The staffs evaluation of the applicants Aboveground Steel Tanks Program is documented in Section 3.0.3.2.1. The staff finds the applicants proposal to manage the effects of aging using the Aboveground Steel Tanks Program acceptable because it is consistent with SRP-LR AMR item 3.4.1-30, as amended by LR-ISG-2012-02.
Steel Tanks Exposed to Treated Water. In LRA Table 3.4.2-3-IP3, the applicant stated that steel tanks exposed to an internal environment of treated water will be managed for loss of material by the Aboveground Steel Tanks Program. The applicant cited note E to indicate that for this component, material, and environment a different AMP than the one recommended in the GALL Report, Revision 1, is credited.

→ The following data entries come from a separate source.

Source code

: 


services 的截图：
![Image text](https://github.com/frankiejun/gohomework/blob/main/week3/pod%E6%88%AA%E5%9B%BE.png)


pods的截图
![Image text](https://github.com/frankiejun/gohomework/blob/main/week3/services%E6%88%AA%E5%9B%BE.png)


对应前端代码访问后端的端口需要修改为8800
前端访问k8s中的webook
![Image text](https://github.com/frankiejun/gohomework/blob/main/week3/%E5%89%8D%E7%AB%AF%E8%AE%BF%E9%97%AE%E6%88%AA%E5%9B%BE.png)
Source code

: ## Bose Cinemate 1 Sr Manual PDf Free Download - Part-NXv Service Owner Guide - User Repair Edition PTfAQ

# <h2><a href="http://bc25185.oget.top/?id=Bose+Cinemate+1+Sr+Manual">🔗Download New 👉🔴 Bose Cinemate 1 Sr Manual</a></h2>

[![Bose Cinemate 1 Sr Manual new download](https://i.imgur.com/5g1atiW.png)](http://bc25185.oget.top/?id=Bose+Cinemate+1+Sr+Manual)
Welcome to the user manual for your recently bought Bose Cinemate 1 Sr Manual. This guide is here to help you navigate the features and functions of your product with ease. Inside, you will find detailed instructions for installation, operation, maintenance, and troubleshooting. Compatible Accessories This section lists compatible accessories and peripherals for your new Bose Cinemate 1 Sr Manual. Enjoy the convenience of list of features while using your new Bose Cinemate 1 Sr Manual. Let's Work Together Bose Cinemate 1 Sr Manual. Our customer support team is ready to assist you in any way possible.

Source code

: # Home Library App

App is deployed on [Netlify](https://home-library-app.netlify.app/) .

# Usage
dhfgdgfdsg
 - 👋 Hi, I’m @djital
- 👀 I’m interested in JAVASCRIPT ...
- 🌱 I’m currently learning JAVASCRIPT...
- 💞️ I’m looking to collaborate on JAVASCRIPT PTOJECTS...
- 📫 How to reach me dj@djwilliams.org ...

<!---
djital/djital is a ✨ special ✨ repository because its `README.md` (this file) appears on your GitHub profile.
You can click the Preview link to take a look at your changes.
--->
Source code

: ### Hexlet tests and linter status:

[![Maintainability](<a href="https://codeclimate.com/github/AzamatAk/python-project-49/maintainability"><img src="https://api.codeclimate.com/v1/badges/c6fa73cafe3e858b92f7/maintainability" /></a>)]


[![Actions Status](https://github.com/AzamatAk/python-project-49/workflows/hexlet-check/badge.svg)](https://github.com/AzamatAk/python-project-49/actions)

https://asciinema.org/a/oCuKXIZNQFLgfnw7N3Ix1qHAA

The staffs evaluation of the applicants Aboveground Steel Tanks Program is documented in Section 3.0.3.2.1. The staff finds the applicants proposal to manage the effects of aging using the Aboveground Steel Tanks Program acceptable because it is consistent with SRP-LR AMR item 3.4.1-62, as amended by LR-ISG-2012-02.

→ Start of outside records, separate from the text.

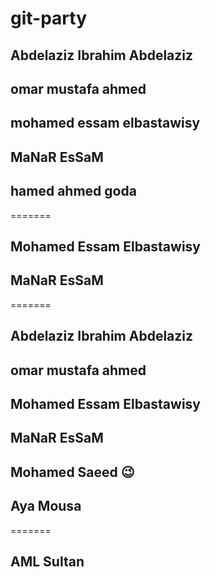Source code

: # git-party

## Abdelaziz Ibrahim Abdelaziz 
## omar mustafa ahmed

## mohamed essam elbastawisy
## MaNaR EsSaM 
## hamed ahmed goda 
=======
## Mohamed Essam Elbastawisy
## MaNaR EsSaM 
=======
## Abdelaziz Ibrahim Abdelaziz

## omar mustafa ahmed

## Mohamed Essam Elbastawisy

## MaNaR EsSaM

## Mohamed Saeed 😉

## Aya Mousa
=======
## AML Sultan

3.4.2.4 Conclusion On the basis of its review, the staff finds that the applicant has appropriately evaluated the AMR results of combinations of material, environment, AERMs, and AMPs not consistent with, or not addressed in, the GALL Report. The staff finds that the applicant has demonstrated that the effects of aging will be adequately managed so that the intended functions will be maintained consistent with the CLB for the period of extended operation, as required by 10 CFR 54.21(a)(3).
3.5 Aging Management of Structures and Component Supports 3.5.2 Staff Evaluation 3.5.2.1 AMR Results Consistent with the GALL Report By letter dated December 15, 2014 (ADAMS Accession No. ML14364A156), the applicant submitted an annual update to the LRA, identifying changes made to the CLB that materially affect the contents of the LRA. For IP2 and IP3 structures, the applicant revised LRA Table 3.5.2-3 to delete an AMR entry for the superheater stack exposed to air outdoor with an aging effect of loss of material and generic note C. The staffs evaluation of the removal of the superheater stack from the scope of license renewal is documented in SER Section 2.4.3.1 of this SSER.
3-80
SECTION 4 TIME-LIMITED AGING ANALYSES 4.2 Reactor Vessel Neutron Embrittlement 4.2.3 Pressure-Temperature Limits 4.2.3.1 Summary of Technical Information in the Application By letter dated December 15, 2014 (Agencywide Documents and Access Management System (ADAMS) Accession No. ML14364A156), Entergy Nuclear Operations, Inc. (Entergy or the applicant) revised LRA Section 4.2.3 for Indian Point Nuclear Generating Unit 2 (IP2) pressure-temperature (P-T) limits and low-temperature overpressure protection (LTOP) requirements to extend them through 48 effective full-power years (EFPYs), and removed its previous statement that [a]ddtional P-T limit analysis is not required at this time.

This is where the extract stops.